Start of EXERCISE DATA

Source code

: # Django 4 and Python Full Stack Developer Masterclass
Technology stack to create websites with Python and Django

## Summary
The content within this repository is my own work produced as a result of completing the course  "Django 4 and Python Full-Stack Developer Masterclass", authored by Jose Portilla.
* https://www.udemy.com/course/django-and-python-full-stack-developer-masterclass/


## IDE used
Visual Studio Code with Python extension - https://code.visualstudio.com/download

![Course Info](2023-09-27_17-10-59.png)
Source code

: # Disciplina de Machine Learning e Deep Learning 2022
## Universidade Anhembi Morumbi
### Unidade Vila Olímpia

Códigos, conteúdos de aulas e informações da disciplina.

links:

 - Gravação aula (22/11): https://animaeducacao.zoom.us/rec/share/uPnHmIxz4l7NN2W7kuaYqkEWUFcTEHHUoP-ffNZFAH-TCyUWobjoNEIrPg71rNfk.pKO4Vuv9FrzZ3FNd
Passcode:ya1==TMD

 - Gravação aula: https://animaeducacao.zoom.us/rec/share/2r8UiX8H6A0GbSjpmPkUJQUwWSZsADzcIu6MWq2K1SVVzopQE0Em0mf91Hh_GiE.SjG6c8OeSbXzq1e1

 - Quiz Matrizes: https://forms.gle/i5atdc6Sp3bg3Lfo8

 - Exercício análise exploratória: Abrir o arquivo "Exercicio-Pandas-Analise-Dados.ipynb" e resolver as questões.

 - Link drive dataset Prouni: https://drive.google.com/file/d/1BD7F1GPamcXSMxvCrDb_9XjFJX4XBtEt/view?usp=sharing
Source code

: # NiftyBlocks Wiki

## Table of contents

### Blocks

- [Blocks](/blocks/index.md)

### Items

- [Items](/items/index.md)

End of EXERCISE DATA
Start of EXERCISE DATA

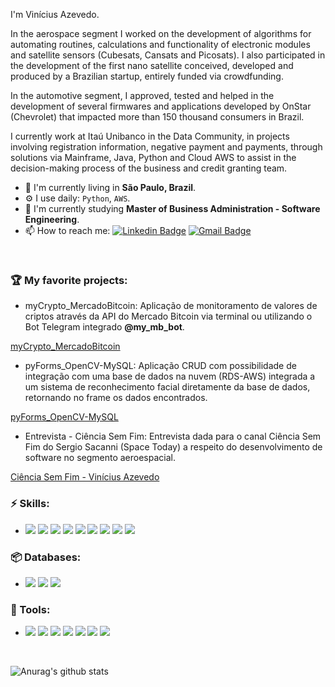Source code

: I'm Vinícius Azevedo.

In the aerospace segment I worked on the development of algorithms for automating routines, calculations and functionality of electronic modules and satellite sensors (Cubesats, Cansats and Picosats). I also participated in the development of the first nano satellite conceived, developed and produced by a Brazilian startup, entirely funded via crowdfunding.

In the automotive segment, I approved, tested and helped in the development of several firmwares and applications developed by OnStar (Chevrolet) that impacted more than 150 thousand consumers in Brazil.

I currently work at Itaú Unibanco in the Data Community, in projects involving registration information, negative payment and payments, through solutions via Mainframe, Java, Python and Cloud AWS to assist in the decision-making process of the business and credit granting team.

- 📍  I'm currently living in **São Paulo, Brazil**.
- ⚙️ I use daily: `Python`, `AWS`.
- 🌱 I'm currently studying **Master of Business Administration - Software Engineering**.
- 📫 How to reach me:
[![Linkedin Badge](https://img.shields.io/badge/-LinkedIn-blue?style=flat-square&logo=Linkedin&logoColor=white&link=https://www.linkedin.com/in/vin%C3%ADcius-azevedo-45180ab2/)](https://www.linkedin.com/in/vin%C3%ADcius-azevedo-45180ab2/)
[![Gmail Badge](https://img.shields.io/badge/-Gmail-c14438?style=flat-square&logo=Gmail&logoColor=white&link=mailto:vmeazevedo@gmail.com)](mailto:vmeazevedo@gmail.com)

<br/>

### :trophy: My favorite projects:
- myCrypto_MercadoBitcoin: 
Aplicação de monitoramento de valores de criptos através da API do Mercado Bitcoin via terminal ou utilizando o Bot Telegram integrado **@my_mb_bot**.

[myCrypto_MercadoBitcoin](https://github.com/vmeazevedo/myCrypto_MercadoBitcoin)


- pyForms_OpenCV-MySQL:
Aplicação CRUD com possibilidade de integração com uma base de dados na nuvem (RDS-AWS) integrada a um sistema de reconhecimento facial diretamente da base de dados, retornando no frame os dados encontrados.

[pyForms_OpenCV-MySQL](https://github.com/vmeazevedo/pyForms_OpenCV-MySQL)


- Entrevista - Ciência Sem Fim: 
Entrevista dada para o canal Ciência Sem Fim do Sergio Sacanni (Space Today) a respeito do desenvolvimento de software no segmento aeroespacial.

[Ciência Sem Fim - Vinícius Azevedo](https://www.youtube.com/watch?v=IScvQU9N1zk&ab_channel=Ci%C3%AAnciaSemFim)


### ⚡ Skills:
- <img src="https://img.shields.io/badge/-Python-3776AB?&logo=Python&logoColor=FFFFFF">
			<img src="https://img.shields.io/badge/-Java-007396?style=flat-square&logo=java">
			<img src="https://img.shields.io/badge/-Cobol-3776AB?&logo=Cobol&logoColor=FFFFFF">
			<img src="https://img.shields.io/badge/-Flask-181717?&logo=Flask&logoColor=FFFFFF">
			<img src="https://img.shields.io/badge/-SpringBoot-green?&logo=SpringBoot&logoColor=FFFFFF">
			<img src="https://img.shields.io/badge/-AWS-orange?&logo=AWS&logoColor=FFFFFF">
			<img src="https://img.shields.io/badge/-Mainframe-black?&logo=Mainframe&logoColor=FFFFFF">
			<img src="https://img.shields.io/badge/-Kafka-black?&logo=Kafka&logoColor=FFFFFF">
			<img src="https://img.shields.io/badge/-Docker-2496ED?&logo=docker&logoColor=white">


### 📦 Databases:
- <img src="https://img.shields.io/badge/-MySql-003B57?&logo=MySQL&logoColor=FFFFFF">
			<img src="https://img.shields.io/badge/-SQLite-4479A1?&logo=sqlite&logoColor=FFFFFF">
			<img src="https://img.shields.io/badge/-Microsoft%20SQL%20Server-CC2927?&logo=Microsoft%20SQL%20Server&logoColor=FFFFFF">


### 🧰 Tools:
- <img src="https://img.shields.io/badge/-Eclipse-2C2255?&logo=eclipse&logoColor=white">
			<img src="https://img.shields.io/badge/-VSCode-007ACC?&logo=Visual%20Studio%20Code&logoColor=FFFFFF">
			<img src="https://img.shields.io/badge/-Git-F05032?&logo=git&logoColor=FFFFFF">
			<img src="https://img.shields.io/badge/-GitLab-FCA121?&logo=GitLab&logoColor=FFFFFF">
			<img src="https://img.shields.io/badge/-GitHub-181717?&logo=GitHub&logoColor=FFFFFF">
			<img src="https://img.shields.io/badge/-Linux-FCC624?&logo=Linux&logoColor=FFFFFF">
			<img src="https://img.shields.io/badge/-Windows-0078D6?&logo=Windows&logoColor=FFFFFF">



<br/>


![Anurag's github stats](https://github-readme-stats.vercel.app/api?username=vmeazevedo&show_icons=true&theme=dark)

End of EXERCISE DATA

TRY IT
Your task is to copy every line in the entries that holds the string "Vinícius".

FINAL ANSWER
: I'm Vinícius Azevedo.
[Ciência Sem Fim - Vinícius Azevedo](https://www.youtube.com/watch?v=IScvQU9N1zk&ab_channel=Ci%C3%AAnciaSemFim)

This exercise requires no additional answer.